┌──
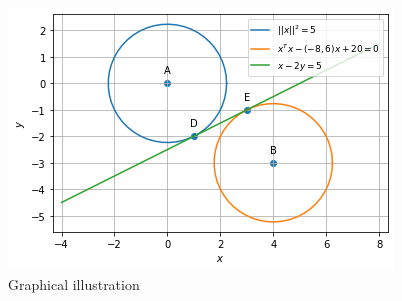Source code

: \documentclass[journal,12pt,twocolumn]{IEEEtran}
\begin{document}
\begin{figure}[htp]
    \centering
    \includegraphics[width = \columnwidth]{a_3.png}
    \caption{Graphical illustration}
\end{figure}
\end{document}
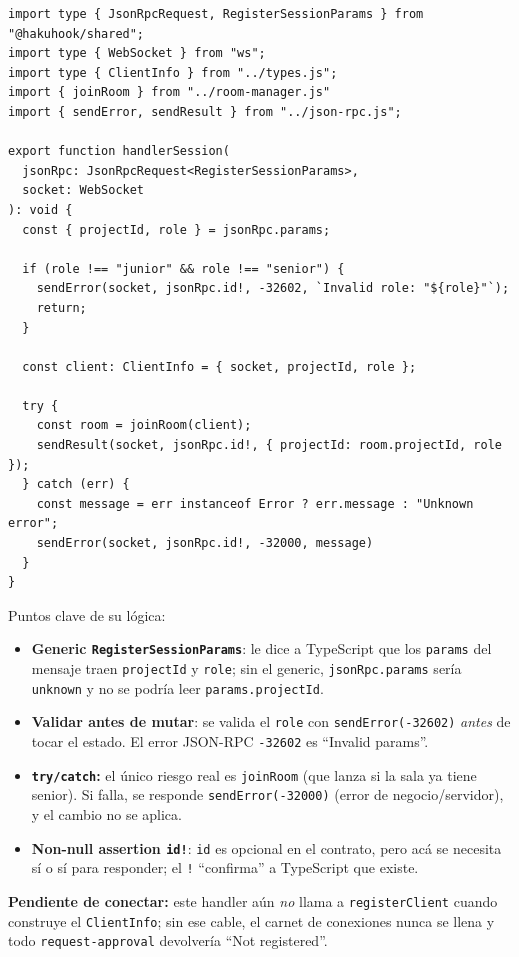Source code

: \documentclass[11pt,a4paper]{article}
\begin{document}
\begin{lstlisting}[caption=packages/gateway-hub/src/handlers/register-session.ts]
import type { JsonRpcRequest, RegisterSessionParams } from "@hakuhook/shared";
import type { WebSocket } from "ws";
import type { ClientInfo } from "../types.js";
import { joinRoom } from "../room-manager.js"
import { sendError, sendResult } from "../json-rpc.js";

export function handlerSession(
  jsonRpc: JsonRpcRequest<RegisterSessionParams>,
  socket: WebSocket
): void {
  const { projectId, role } = jsonRpc.params;

  if (role !== "junior" && role !== "senior") {
    sendError(socket, jsonRpc.id!, -32602, `Invalid role: "${role}"`);
    return;
  }

  const client: ClientInfo = { socket, projectId, role };

  try {
    const room = joinRoom(client);
    sendResult(socket, jsonRpc.id!, { projectId: room.projectId, role });
  } catch (err) {
    const message = err instanceof Error ? err.message : "Unknown error";
    sendError(socket, jsonRpc.id!, -32000, message)
  }
}
\end{lstlisting}

Puntos clave de su lógica:

\begin{itemize}
  \item \textbf{Generic \texttt{RegisterSessionParams}}: le dice a TypeScript que
        los \texttt{params} del mensaje traen \texttt{projectId} y \texttt{role};
        sin el generic, \texttt{jsonRpc.params} sería \texttt{unknown} y no se
        podría leer \texttt{params.projectId}.
  \item \textbf{Validar antes de mutar}: se valida el \texttt{role} con
        \texttt{sendError(-32602)} \emph{antes} de tocar el estado. El error
        JSON-RPC \texttt{-32602} es ``Invalid params''.
  \item \textbf{\texttt{try/catch}:} el único riesgo real es \texttt{joinRoom}
        (que lanza si la sala ya tiene senior). Si falla, se responde
        \texttt{sendError(-32000)} (error de negocio/servidor), y el cambio no
        se aplica.
  \item \textbf{Non-null assertion \texttt{id!}}: \texttt{id} es opcional en el
        contrato, pero acá se necesita sí o sí para responder; el \texttt{!}
        ``confirma'' a TypeScript que existe.
\end{itemize}

\textbf{Pendiente de conectar:} este handler aún \emph{no} llama a
\texttt{registerClient} cuando construye el \texttt{ClientInfo}; sin ese cable,
el carnet de conexiones nunca se llena y todo \texttt{request-approval}
devolvería ``Not registered''.
\end{document}
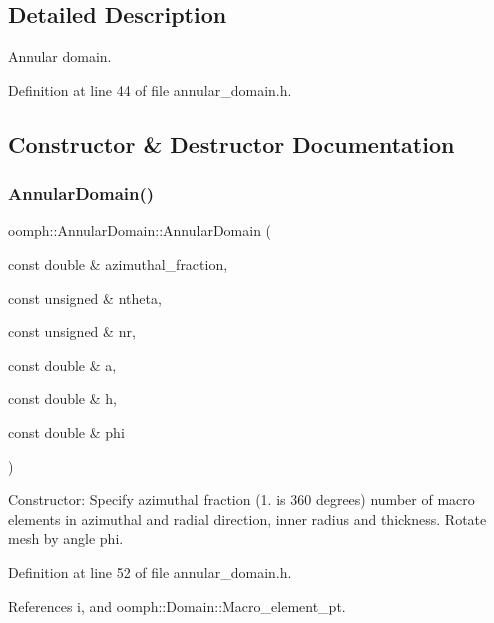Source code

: \subsection{Detailed Description}
Annular domain. 

Definition at line 44 of file annular\+\_\+domain.\+h.



\subsection{Constructor \& Destructor Documentation}
\mbox{\label{classoomph_1_1AnnularDomain_aa0b4ad9d8e63de8aa0dc2d462a016143}} 
\subsubsection{\texorpdfstring{Annular\+Domain()}{AnnularDomain()}\hspace{0.1cm}{\footnotesize\ttfamily [1/2]}}
{\footnotesize\ttfamily oomph\+::\+Annular\+Domain\+::\+Annular\+Domain (\begin{DoxyParamCaption}\item[{const double \&}]{azimuthal\+\_\+fraction,  }\item[{const unsigned \&}]{ntheta,  }\item[{const unsigned \&}]{nr,  }\item[{const double \&}]{a,  }\item[{const double \&}]{h,  }\item[{const double \&}]{phi }\end{DoxyParamCaption})\hspace{0.3cm}{\ttfamily [inline]}}



Constructor\+: Specify azimuthal fraction (1. is 360 degrees) number of macro elements in azimuthal and radial direction, inner radius and thickness. Rotate mesh by angle phi. 



Definition at line 52 of file annular\+\_\+domain.\+h.



References i, and oomph\+::\+Domain\+::\+Macro\+\_\+element\+\_\+pt.

\mbox{\label{classoomph_1_1AnnularDomain_ad081791409dc419594d0a64e1c17fb09}} 
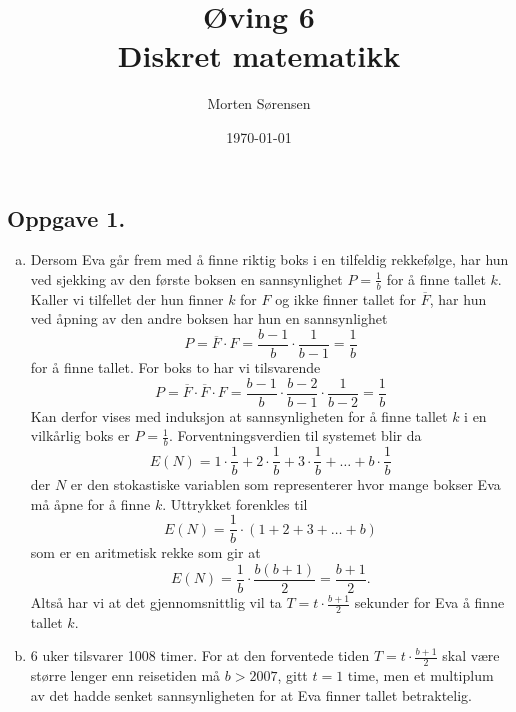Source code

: \documentclass{article}
\title{\huge{Øving 6\\ Diskret matematikk}}
\author{Morten Sørensen}
\date{\today}
\begin{document}
\maketitle

\subsection*{Oppgave 1.}
\begin{enumerate}[(a)]
    \item {
        Dersom Eva går frem med å finne riktig boks i en tilfeldig rekkefølge, har hun ved 
        sjekking av den første boksen en sannsynlighet $P = \frac{1}{b}$ for å finne tallet $k$.
        Kaller vi tilfellet der hun finner $k$ for $F$ og ikke finner tallet for $\overline{F}$, har hun
        ved åpning av den andre boksen har hun en sannsynlighet 
        $$P = \overline{F} \cdot F = \frac{b-1}{b} \cdot \frac{1}{b-1} = \frac{1}{b}$$
        for å finne tallet. For boks to har vi tilsvarende
        $$P = \overline{F} \cdot \overline{F} \cdot F = \frac{b-1}{b} \cdot \frac{b-2}{b-1} \cdot \frac{1}{b-2} = \frac{1}{b}$$
        Kan derfor vises med induksjon at sannsynligheten for å finne tallet $k$ i en vilkårlig boks 
        er $P = \frac{1}{b}$. Forventningsverdien til systemet blir da 
        $$E(N) = 1 \cdot \frac{1}{b} + 2 \cdot \frac{1}{b} + 3 \cdot \frac{1}{b} + \dots + b \cdot \frac{1}{b}$$
        der $N$ er den stokastiske variablen som representerer hvor mange bokser Eva må åpne for å finne $k$.
        Uttrykket forenkles til 
        $$E(N) = \frac{1}{b} \cdot (1 + 2 + 3 + \dots + b)$$
        som er en aritmetisk rekke som gir at 
        $$E(N) = \frac{1}{b} \cdot \frac{b(b+1)}{2} = \frac{b+1}{2} \text{.}$$
        Altså har vi at det gjennomsnittlig vil ta $T = t \cdot \frac{b+1}{2}$ sekunder for 
        Eva å finne tallet $k$.
    }
    \item {
        6 uker tilsvarer 1008 timer. For at den forventede tiden $T = t \cdot \frac{b+1}{2}$ skal være større 
        lenger enn reisetiden må $b > 2007$, gitt $t = 1 \text{ time}$, men et multiplum av det hadde senket 
        sannsynligheten for at Eva finner tallet betraktelig.
    }
\end{enumerate}
\end{document}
└──
Keep the pictures out while you retype all of the data above exactly as it appears.

WRITTEN RESPONSE:
Source code

: \documentclass[journal,12pt,twocolumn]{IEEEtran}
\begin{document}
\begin{figure}[htp]
    \centering
    \includegraphics[width = \columnwidth]{a_3.png}
    \caption{Graphical illustration}
\end{figure}
\end{document}
Source code

: \documentclass[11pt,a4paper]{article}
\begin{document}
\begin{lstlisting}[caption=packages/gateway-hub/src/handlers/register-session.ts]
import type { JsonRpcRequest, RegisterSessionParams } from "@hakuhook/shared";
import type { WebSocket } from "ws";
import type { ClientInfo } from "../types.js";
import { joinRoom } from "../room-manager.js"
import { sendError, sendResult } from "../json-rpc.js";

export function handlerSession(
  jsonRpc: JsonRpcRequest<RegisterSessionParams>,
  socket: WebSocket
): void {
  const { projectId, role } = jsonRpc.params;

  if (role !== "junior" && role !== "senior") {
    sendError(socket, jsonRpc.id!, -32602, `Invalid role: "${role}"`);
    return;
  }

  const client: ClientInfo = { socket, projectId, role };

  try {
    const room = joinRoom(client);
    sendResult(socket, jsonRpc.id!, { projectId: room.projectId, role });
  } catch (err) {
    const message = err instanceof Error ? err.message : "Unknown error";
    sendError(socket, jsonRpc.id!, -32000, message)
  }
}
\end{lstlisting}

Puntos clave de su lógica:

\begin{itemize}
  \item \textbf{Generic \texttt{RegisterSessionParams}}: le dice a TypeScript que
        los \texttt{params} del mensaje traen \texttt{projectId} y \texttt{role};
        sin el generic, \texttt{jsonRpc.params} sería \texttt{unknown} y no se
        podría leer \texttt{params.projectId}.
  \item \textbf{Validar antes de mutar}: se valida el \texttt{role} con
        \texttt{sendError(-32602)} \emph{antes} de tocar el estado. El error
        JSON-RPC \texttt{-32602} es ``Invalid params''.
  \item \textbf{\texttt{try/catch}:} el único riesgo real es \texttt{joinRoom}
        (que lanza si la sala ya tiene senior). Si falla, se responde
        \texttt{sendError(-32000)} (error de negocio/servidor), y el cambio no
        se aplica.
  \item \textbf{Non-null assertion \texttt{id!}}: \texttt{id} es opcional en el
        contrato, pero acá se necesita sí o sí para responder; el \texttt{!}
        ``confirma'' a TypeScript que existe.
\end{itemize}

\textbf{Pendiente de conectar:} este handler aún \emph{no} llama a
\texttt{registerClient} cuando construye el \texttt{ClientInfo}; sin ese cable,
el carnet de conexiones nunca se llena y todo \texttt{request-approval}
devolvería ``Not registered''.
\end{document}
Source code

: \subsection{Detailed Description}
Annular domain. 

Definition at line 44 of file annular\+\_\+domain.\+h.



\subsection{Constructor \& Destructor Documentation}
\mbox{\label{classoomph_1_1AnnularDomain_aa0b4ad9d8e63de8aa0dc2d462a016143}} 
\subsubsection{\texorpdfstring{Annular\+Domain()}{AnnularDomain()}\hspace{0.1cm}{\footnotesize\ttfamily [1/2]}}
{\footnotesize\ttfamily oomph\+::\+Annular\+Domain\+::\+Annular\+Domain (\begin{DoxyParamCaption}\item[{const double \&}]{azimuthal\+\_\+fraction,  }\item[{const unsigned \&}]{ntheta,  }\item[{const unsigned \&}]{nr,  }\item[{const double \&}]{a,  }\item[{const double \&}]{h,  }\item[{const double \&}]{phi }\end{DoxyParamCaption})\hspace{0.3cm}{\ttfamily [inline]}}



Constructor\+: Specify azimuthal fraction (1. is 360 degrees) number of macro elements in azimuthal and radial direction, inner radius and thickness. Rotate mesh by angle phi. 



Definition at line 52 of file annular\+\_\+domain.\+h.



References i, and oomph\+::\+Domain\+::\+Macro\+\_\+element\+\_\+pt.

\mbox{\label{classoomph_1_1AnnularDomain_ad081791409dc419594d0a64e1c17fb09}} 
Source code

: \documentclass{article}
\title{\huge{Øving 6\\ Diskret matematikk}}
\author{Morten Sørensen}
\date{\today}
\begin{document}
\maketitle

\subsection*{Oppgave 1.}
\begin{enumerate}[(a)]
    \item {
        Dersom Eva går frem med å finne riktig boks i en tilfeldig rekkefølge, har hun ved 
        sjekking av den første boksen en sannsynlighet $P = \frac{1}{b}$ for å finne tallet $k$.
        Kaller vi tilfellet der hun finner $k$ for $F$ og ikke finner tallet for $\overline{F}$, har hun
        ved åpning av den andre boksen har hun en sannsynlighet 
        $$P = \overline{F} \cdot F = \frac{b-1}{b} \cdot \frac{1}{b-1} = \frac{1}{b}$$
        for å finne tallet. For boks to har vi tilsvarende
        $$P = \overline{F} \cdot \overline{F} \cdot F = \frac{b-1}{b} \cdot \frac{b-2}{b-1} \cdot \frac{1}{b-2} = \frac{1}{b}$$
        Kan derfor vises med induksjon at sannsynligheten for å finne tallet $k$ i en vilkårlig boks 
        er $P = \frac{1}{b}$. Forventningsverdien til systemet blir da 
        $$E(N) = 1 \cdot \frac{1}{b} + 2 \cdot \frac{1}{b} + 3 \cdot \frac{1}{b} + \dots + b \cdot \frac{1}{b}$$
        der $N$ er den stokastiske variablen som representerer hvor mange bokser Eva må åpne for å finne $k$.
        Uttrykket forenkles til 
        $$E(N) = \frac{1}{b} \cdot (1 + 2 + 3 + \dots + b)$$
        som er en aritmetisk rekke som gir at 
        $$E(N) = \frac{1}{b} \cdot \frac{b(b+1)}{2} = \frac{b+1}{2} \text{.}$$
        Altså har vi at det gjennomsnittlig vil ta $T = t \cdot \frac{b+1}{2}$ sekunder for 
        Eva å finne tallet $k$.
    }
    \item {
        6 uker tilsvarer 1008 timer. For at den forventede tiden $T = t \cdot \frac{b+1}{2}$ skal være større 
        lenger enn reisetiden må $b > 2007$, gitt $t = 1 \text{ time}$, men et multiplum av det hadde senket 
        sannsynligheten for at Eva finner tallet betraktelig.
    }
\end{enumerate}
\end{document}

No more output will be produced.